Die Anbindung an die Regionalbahn soll den Standort wirtschaftlich und mit Blick auf die Attraktivität als Wohn- und Tourismusstandort voranbringen. Zum einen ist es künftig bis in die Niederlande nicht weit, zum anderen können Zuggäste in Bad Bentheim auf weitere Verbindungen Richtung Hannover, Berlin und Hamburg umsteigen. „Das ist sowohl für die Mobilität der Pendler, die in unserer Samtgemeinde arbeiten, als auch für Touristen ein wichtiger Vorteil. Unser Standort bekommt dadurch einen ganz anderen Stellenwert“, freut sich Duling.

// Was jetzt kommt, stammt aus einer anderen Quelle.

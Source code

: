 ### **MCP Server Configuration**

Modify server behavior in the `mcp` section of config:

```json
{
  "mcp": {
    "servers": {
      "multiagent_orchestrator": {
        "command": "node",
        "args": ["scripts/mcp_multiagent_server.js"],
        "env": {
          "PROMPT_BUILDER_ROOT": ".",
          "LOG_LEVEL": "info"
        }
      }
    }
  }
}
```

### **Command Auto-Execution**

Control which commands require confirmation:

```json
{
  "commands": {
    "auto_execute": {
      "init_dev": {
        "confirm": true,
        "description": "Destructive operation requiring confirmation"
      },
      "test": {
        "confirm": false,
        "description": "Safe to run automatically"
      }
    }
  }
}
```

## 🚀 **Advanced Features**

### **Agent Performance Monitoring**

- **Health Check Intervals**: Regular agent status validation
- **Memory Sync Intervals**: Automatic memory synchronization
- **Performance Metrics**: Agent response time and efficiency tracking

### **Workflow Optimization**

Einen weiteren Quantensprung in Sachen Mobilität könnte es für die Region durch die sogenannte „Niedersachsenlijn“ auf niederländischer Seite geben: eine Zugverbindung von Almelo über Coevorden und Emmen nach Groningen. Das rund 30 Kilometer lange Teilstück zwischen Emmen und Veendam fehlt noch. Innerhalb von zehn Jahren soll der Lückenschluss geschafft werden. Auf der Strecke sollen künftig sowohl Züge für den Personennahverkehr als auch für den Güterverkehr rollen. Von Emlichheim aus könnten Passagiere über Coevorden zusteigen. „Dadurch ergeben sich auch für unsere Samtgemeinde ganz neue Verbindungen in die Niederlande – insbesondere für unser Güterverkehrszentrum und die dort angeschlossenen Unternehmen, aber auch für Studierende der Universitätsstädte Groningen und Enschede“, betont Duling.